Serendipity, divine guidance, luck, coincidence…who knows what it was, but I found Carmen located in my own little town and booked an appointment.

I had no preconceived ideas about what to expect. I didn’t even Google “shamanism”–I don’t remember how I drove to her office.

I walked through the door with shoulders hunched, tears streaming down my face. There was a candle burning and the scent of sage. I don’t remember filling out her information form…why are you here, and later I saw that I had written, “to save my life”.

Between bouts of sobbing, I told her what had happened to my world; it felt like a death but no one had died. I felt like there was something strangely wrong with me; not a medical issue, although I had absolutely suffered some health issues due to this seismic shift-but more internal, cellular, organic. I felt like there was a toxic or malignant entity inhabiting my body, causing me an incredible amount of despondency- I was tormented.

What is a shamanic journey?

In shamanic practice it is believed that part of the soul is free to leave the body. There are various times the soul might leave the body, during dreaming or to protect the soul from trauma. When a shaman is initiated onto the shamanic path, they usually learn how to send their soul forth intentionally, on the soul flight which is commonly called a journey or the shamanic journey. In early shamanic societies, many shamans were initiated because of having a near death experience. Death being an experience when all of your soul leaves the body, the near death experience is thought to teach an individual to travel with the soul.

The shamanic journey occurs by shifting awareness or consciousness in order to allow part of your soul to leave the body. The drum or rattle is frequently used. The slow repetitive rhythm shifts the individuals “rhythm” so that he or she can journey. Just the way a soothing song can help an someone achieve a calmer state. The rhythm of the drum puts you in the right state to journey. The drum beat used is very close to the frequency that is measured from the earth, and has proved effective for the majority of people. [From https://www.shamanlinks.net/shaman-info/about-shamanism/the-shamanic-journey/]

I’ve learned that everyone’s journey is different. Mine involved an out of body and trance-like dreamy experience —  meeting my spirit guides and my spirit animal (a wolf, of course), and a feeling of release of toxins and pain–and a sort of rebirth.

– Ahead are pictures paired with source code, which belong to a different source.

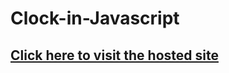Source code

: # Clock-in-Javascript

## [Click here to visit the hosted site](https://4bhis1.github.io/Clock-in-Javascript/)
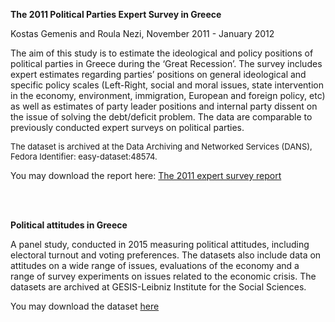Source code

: **The 2011 Political Parties Expert Survey in Greece**

Kostas Gemenis and Roula Nezi, November 2011 - January 2012 

The aim of this study is to estimate the ideological and policy positions of political parties in Greece during the ‘Great Recession’. The survey includes expert estimates regarding parties’ positions on general ideological and specific policy scales (Left-Right, social and moral issues, state intervention in the economy, environment, immigration, European and foreign policy, etc) as well as estimates of party leader positions and internal party dissent on the issue of solving the debt/deficit problem. The data are comparable to previously conducted expert surveys on political parties. 

<font size="-1">The dataset is archived at the Data Archiving and Networked Services (DANS), Fedora Identifier: easy-dataset:48574.</font>

You may download the report here: 
[The 2011 expert survey report](https://roulanezi.files.wordpress.com/2017/03/expert_survey_report.pdf)

<br>
<br>

**Political attitudes in Greece**

A panel study, conducted in 2015 measuring political attitudes, including electoral turnout and voting preferences. The datasets also include data on attitudes on a wide range of issues, evaluations of the economy and a range of survey experiments on issues related to the economic crisis. The datasets are archived at GESIS-Leibniz Institute for the Social Sciences.

You may download the dataset [here](https://datorium.gesis.org/xmlui/handle/10.7802/1529)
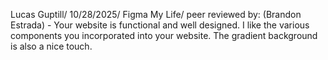 Lucas Guptill/
10/28/2025/
Figma My Life/
peer reviewed by: (Brandon Estrada) - Your website is functional and well designed. I like the various components you incorporated into your website. The gradient background is also a nice touch. 
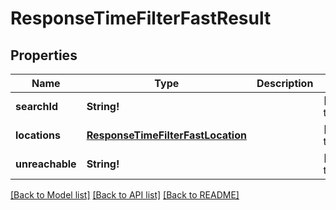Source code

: # ResponseTimeFilterFastResult

## Properties
Name | Type | Description | Notes
------------ | ------------- | ------------- | -------------
**searchId** | **String!** |  | [default to null]
**locations** | [**ResponseTimeFilterFastLocation**](ResponseTimeFilterFastLocation.md) |  | [default to null]
**unreachable** | **String!** |  | [default to null]

[[Back to Model list]](../README.md#documentation-for-models) [[Back to API list]](../README.md#documentation-for-api-endpoints) [[Back to README]](../README.md)


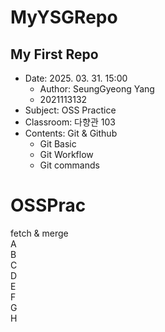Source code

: # MyYSGRepo
## My First Repo  
- Date: 2025. 03. 31. 15:00  
    - Author: SeungGyeong Yang  
    - 2021113132
- Subject: OSS Practice  
- Classroom: 다향관 103
- Contents: Git & Github
    - Git Basic  
    - Git Workflow  
    - Git commands 
# OSSPrac  
fetch & merge  
A  
B  
C  
D  
E  
F  
G  
H  

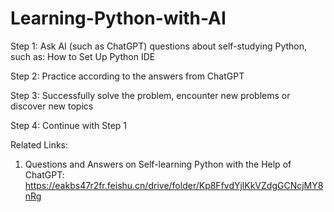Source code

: # Learning-Python-with-AI

Step 1: Ask AI (such as ChatGPT) questions about self-studying Python, such as: How to Set Up Python IDE

Step 2: Practice according to the answers from ChatGPT

Step 3: Successfully solve the problem, encounter new problems or discover new topics

Step 4: Continue with Step 1

Related Links: 
1. Questions and Answers on Self-learning Python with the Help of ChatGPT:    https://eakbs47r2fr.feishu.cn/drive/folder/Kp8FfvdYjlKkVZdgGCNcjMY8nRg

I felt as if I was physically still in the room and simultaneously travelled away from my physical body. When Carmen brought me back from the journey and I regained my awareness of the present moment, I felt completely changed from the person who had walked in two hours before. Lighter, less burdened, less desolate, less weighted down by a thousand ton boulder crushing my heart.

Are you asking yourself if I exaggerated or if it was as intense as I’ve shared? Yup, it was, and even more so.

And all I know for sure is that I felt better walking out than I had walking in, and for the most part, that’s stayed with me, along with a renewed sense of purpose, and maybe even healed a bit.